Stored entries
※
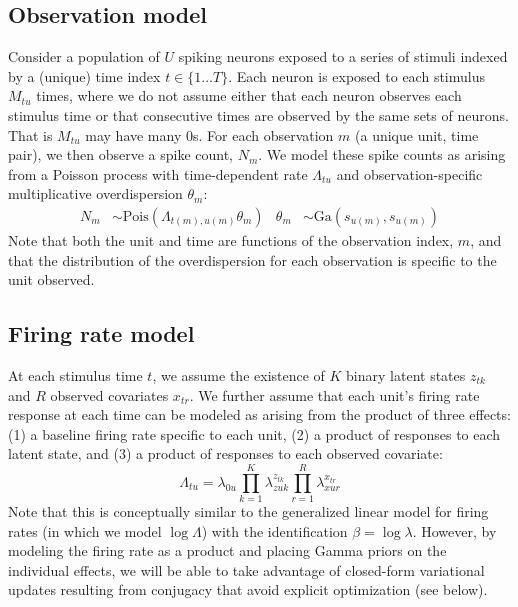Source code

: \documentclass{article} %
\begin{document}
\subsection{Observation model}
Consider a population of $U$ spiking neurons exposed to a series of stimuli indexed by a (unique) time index $t\in \lbrace 1\ldots T\rbrace$. Each neuron is exposed to each stimulus $M_{tu}$ times, where we do not assume either that each neuron observes each stimulus time or that consecutive times are observed by the same sets of neurons. That is $M_{tu}$ may have many 0s. For each observation $m$ (a unique unit, time pair), we then observe a spike count, $N_m$. We model these spike counts as arising from a Poisson process with time-dependent rate $\Lambda_{tu}$ and observation-specific multiplicative overdispersion $\theta_m$:
\begin{align}
    \label{obs_model}
    N_{m} &\sim \text{Pois}(\Lambda_{t(m), u(m)} \theta_m) &
    \theta_m &\sim \text{Ga}(s_{u(m)}, s_{u(m)})
\end{align}
Note that both the unit and time are functions of the observation index, $m$, and that the distribution of the overdispersion for each observation is specific to the unit observed. 

\subsection{Firing rate model}
At each stimulus time $t$, we assume the existence of $K$ binary latent states $z_{tk}$ and $R$ observed covariates $x_{tr}$. We further assume that each unit's firing rate response at each time can be modeled as arising from the product of three effects: (1) a baseline firing rate specific to each unit, (2) a product of responses to each latent state, and (3) a product of responses to each observed covariate:
\begin{equation}
    \label{fr_model}
    \Lambda_{tu} = \lambda_{0u} \prod_{k = 1}^K \lambda_{zuk}^{z_{tk}}  
    \prod_{r = 1}^R \lambda_{xur}^{x_{tr}}   
\end{equation} 
Note that this is conceptually similar to the generalized linear model for firing rates (in which we model $\log \Lambda$) with the identification $\beta = \log \lambda$. However, by modeling the firing rate as a product and placing Gamma priors on the individual effects, we will be able to take advantage of closed-form variational updates resulting from conjugacy that avoid explicit optimization (see below). 
\end{document}
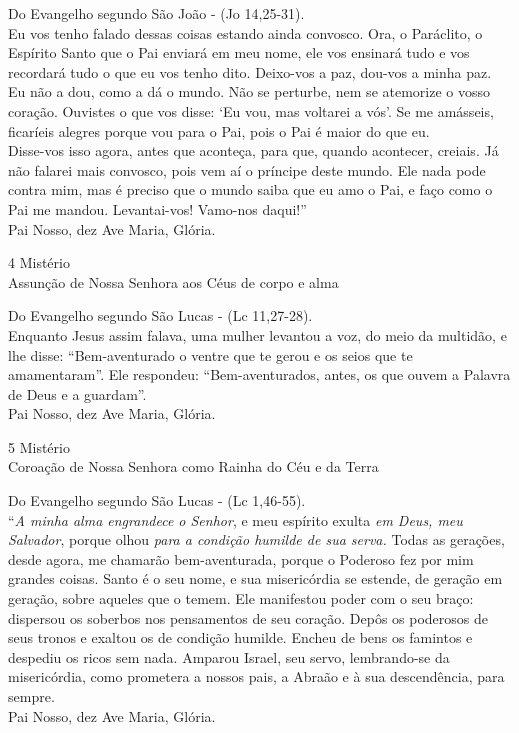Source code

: \begin{flushleft}
    Do Evangelho segundo São João - (\textcolor{VioletRed2}{Jo 14,25-31}). \\
    \hfill{} \break{}
    Eu vos tenho falado dessas coisas estando ainda convosco. Ora, o Paráclito, o Espírito Santo que o Pai enviará em meu nome, ele vos ensinará tudo e vos recordará tudo o que eu vos tenho dito. Deixo-vos a paz, dou-vos a minha paz. Eu não a dou, como a dá o mundo. Não se perturbe, nem se atemorize o vosso coração. Ouvistes o que vos disse: `Eu vou, mas voltarei a vós'. Se me amásseis, ficaríeis alegres porque vou para o Pai, pois o Pai é maior do que eu.
    \vspace{.2cm} \\
    Disse-vos isso agora, antes que aconteça, para que, quando acontecer, creiais. Já não falarei mais convosco, pois vem aí o príncipe deste mundo. Ele nada pode contra mim, mas é preciso que o mundo saiba que eu amo o Pai, e faço como o Pai me mandou. Levantai-vos! Vamo-nos daqui!'' \\
    \hfill{} \break{}
    Pai Nosso, dez Ave Maria, Glória.
\end{flushleft}
\begin{center}
    4\textordmasculine{} Mistério \\ Assunção de Nossa Senhora aos Céus de corpo e alma
\end{center}
\begin{flushleft}
    Do Evangelho segundo São Lucas - (\textcolor{VioletRed2}{Lc 11,27-28}). \\
    \hfill{} \break{}
    Enquanto Jesus assim falava, uma mulher levantou a voz, do meio da multidão, e lhe disse: ``Bem-aventurado o ventre que te gerou e os seios que te amamentaram''. Ele respondeu: ``Bem-aventurados, antes, os que ouvem a Palavra de Deus e a guardam''. \\
    \hfill{} \break{}
    Pai Nosso, dez Ave Maria, Glória.
\end{flushleft}
\newpage
\begin{center}
    5\textordmasculine{} Mistério \\ Coroação de Nossa Senhora como Rainha do Céu e da Terra
\end{center}
\begin{flushleft}
    Do Evangelho segundo São Lucas - (\textcolor{VioletRed2}{Lc 1,46-55}). \\
    \hfill{} \break{}
    ``\textit{A minha alma engrandece o Senhor}, e meu espírito exulta \textit{em Deus, meu Salvador}, porque olhou \textit{para a condição humilde de sua serva.} Todas as gerações, desde agora, me chamarão bem-aventurada, porque o Poderoso fez por mim grandes coisas. Santo é o seu nome, e sua misericórdia se estende, de geração em geração, sobre aqueles que o temem. Ele manifestou poder com o seu braço: dispersou os soberbos nos pensamentos de seu coração. Depôs os poderosos de seus tronos e exaltou os de condição humilde. Encheu de bens os famintos e despediu os ricos sem nada. Amparou Israel, seu servo, lembrando-se da misericórdia, como prometera a nossos pais, a Abraão e à sua descendência, para sempre. \\
    \hfill{} \break{}
    Pai Nosso, dez Ave Maria, Glória.
\end{flushleft}
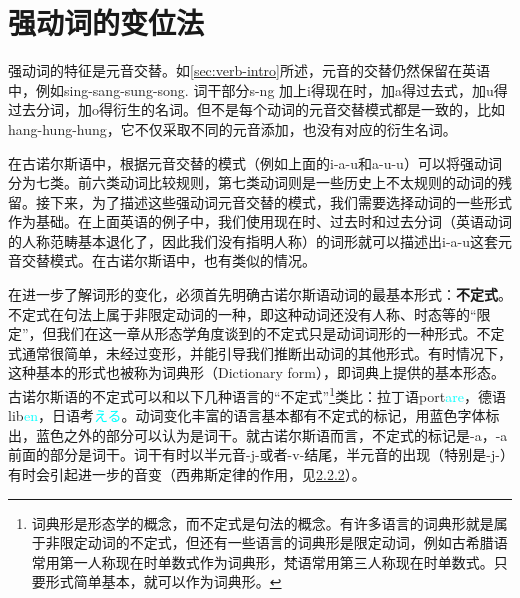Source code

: \section{强动词的变位法}
强动词的特征是元音交替。如\ref{sec:verb-intro}所述，元音的交替仍然保留在英语中，例如sing-sang-sung-song. 词干部分s-ng 加上i得现在时，加a得过去式，加u得过去分词，加o得衍生的名词。但不是每个动词的元音交替模式都是一致的，比如hang-hung-hung，它不仅采取不同的元音添加，也没有对应的衍生名词。

在古诺尔斯语中，根据元音交替的模式（例如上面的i-a-u和a-u-u）可以将强动词分为七类。前六类动词比较规则，第七类动词则是一些历史上不太规则的动词的残留。接下来，为了描述这些强动词元音交替的模式，我们需要选择动词的一些形式作为基础。在上面英语的例子中，我们使用现在时、过去时和过去分词（英语动词的人称范畴基本退化了，因此我们没有指明人称）的词形就可以描述出i-a-u这套元音交替模式。在古诺尔斯语中，也有类似的情况。

在进一步了解词形的变化，必须首先明确古诺尔斯语动词的最基本形式：\textbf{不定式}。不定式在句法上属于非限定动词的一种，即这种动词还没有人称、时态等的“限定”，但我们在这一章从形态学角度谈到的不定式只是动词词形的一种形式。不定式通常很简单，未经过变形，并能引导我们推断出动词的其他形式。有时情况下，这种基本的形式也被称为词典形（Dictionary form），即词典上提供的基本形态。古诺尔斯语的不定式可以和以下几种语言的``不定式''\footnote{词典形是形态学的概念，而不定式是句法的概念。有许多语言的词典形就是属于非限定动词的不定式，但还有一些语言的词典形是限定动词，例如古希腊语常用第一人称现在时单数式作为词典形，梵语常用第三人称现在时单数式。只要形式简单基本，就可以作为词典形。}类比：拉丁语port\textcolor{cyan}{are}，德语lib\textcolor{cyan}{en}，日语考\textcolor{cyan}{える}。动词变化丰富的语言基本都有不定式的标记，用蓝色字体标出，蓝色之外的部分可以认为是词干。就古诺尔斯语而言，不定式的标记是-a，-a前面的部分是词干。词干有时以半元音-j-或者-v-结尾，半元音的出现（特别是-j-）有时会引起进一步的音变（西弗斯定律的作用，见\hyperref[ajawa-ux8bcdux5e72]{2.2.2}）。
※
In the entries above, identify every line with the string "arising".

Consider a population of $U$ spiking neurons exposed to a series of stimuli indexed by a (unique) time index $t\in \lbrace 1\ldots T\rbrace$. Each neuron is exposed to each stimulus $M_{tu}$ times, where we do not assume either that each neuron observes each stimulus time or that consecutive times are observed by the same sets of neurons. That is $M_{tu}$ may have many 0s. For each observation $m$ (a unique unit, time pair), we then observe a spike count, $N_m$. We model these spike counts as arising from a Poisson process with time-dependent rate $\Lambda_{tu}$ and observation-specific multiplicative overdispersion $\theta_m$:
At each stimulus time $t$, we assume the existence of $K$ binary latent states $z_{tk}$ and $R$ observed covariates $x_{tr}$. We further assume that each unit's firing rate response at each time can be modeled as arising from the product of three effects: (1) a baseline firing rate specific to each unit, (2) a product of responses to each latent state, and (3) a product of responses to each observed covariate:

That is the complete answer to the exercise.